[Start of section]
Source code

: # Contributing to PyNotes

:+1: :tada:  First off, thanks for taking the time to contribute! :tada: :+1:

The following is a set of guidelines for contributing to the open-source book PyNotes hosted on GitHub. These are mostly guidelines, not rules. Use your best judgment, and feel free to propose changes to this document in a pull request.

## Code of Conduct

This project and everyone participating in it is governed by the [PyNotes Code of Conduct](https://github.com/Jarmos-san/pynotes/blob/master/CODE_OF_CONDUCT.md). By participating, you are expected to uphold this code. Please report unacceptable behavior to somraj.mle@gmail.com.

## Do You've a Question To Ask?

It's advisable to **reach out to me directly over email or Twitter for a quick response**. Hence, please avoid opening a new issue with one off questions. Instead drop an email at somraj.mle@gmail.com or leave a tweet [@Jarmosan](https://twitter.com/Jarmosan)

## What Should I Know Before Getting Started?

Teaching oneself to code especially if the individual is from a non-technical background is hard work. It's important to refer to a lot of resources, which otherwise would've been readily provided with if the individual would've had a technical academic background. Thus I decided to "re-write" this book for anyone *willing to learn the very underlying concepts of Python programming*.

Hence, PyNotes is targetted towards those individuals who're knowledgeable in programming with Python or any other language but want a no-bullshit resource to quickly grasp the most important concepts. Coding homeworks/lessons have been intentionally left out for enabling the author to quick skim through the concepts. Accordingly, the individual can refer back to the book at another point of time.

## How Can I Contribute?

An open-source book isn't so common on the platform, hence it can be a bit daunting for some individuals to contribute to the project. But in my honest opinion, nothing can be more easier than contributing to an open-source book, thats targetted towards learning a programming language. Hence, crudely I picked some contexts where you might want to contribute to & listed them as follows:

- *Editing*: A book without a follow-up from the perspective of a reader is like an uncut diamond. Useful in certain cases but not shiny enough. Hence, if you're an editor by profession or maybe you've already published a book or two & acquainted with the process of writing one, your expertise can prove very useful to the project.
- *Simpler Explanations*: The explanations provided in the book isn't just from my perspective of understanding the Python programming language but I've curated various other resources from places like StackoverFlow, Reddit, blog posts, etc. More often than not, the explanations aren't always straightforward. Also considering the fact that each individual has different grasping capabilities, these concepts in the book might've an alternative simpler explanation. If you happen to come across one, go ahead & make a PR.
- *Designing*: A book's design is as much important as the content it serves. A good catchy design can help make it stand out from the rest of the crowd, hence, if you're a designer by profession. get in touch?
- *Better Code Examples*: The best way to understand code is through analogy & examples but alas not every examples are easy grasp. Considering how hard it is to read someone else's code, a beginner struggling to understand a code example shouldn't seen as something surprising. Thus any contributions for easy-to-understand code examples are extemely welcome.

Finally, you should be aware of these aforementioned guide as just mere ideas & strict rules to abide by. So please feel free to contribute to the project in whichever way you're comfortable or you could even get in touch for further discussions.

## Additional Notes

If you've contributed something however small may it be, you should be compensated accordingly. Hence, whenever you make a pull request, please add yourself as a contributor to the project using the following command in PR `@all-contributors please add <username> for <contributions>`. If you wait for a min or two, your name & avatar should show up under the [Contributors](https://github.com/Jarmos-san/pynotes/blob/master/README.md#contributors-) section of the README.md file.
[End of section]
# Assigned task
In the records above, each line with the string "Conduct" should be copied.

# Finished exercise
## Code of Conduct
This project and everyone participating in it is governed by the [PyNotes Code of Conduct](https://github.com/Jarmos-san/pynotes/blob/master/CODE_OF_CONDUCT.md). By participating, you are expected to uphold this code. Please report unacceptable behavior to somraj.mle@gmail.com.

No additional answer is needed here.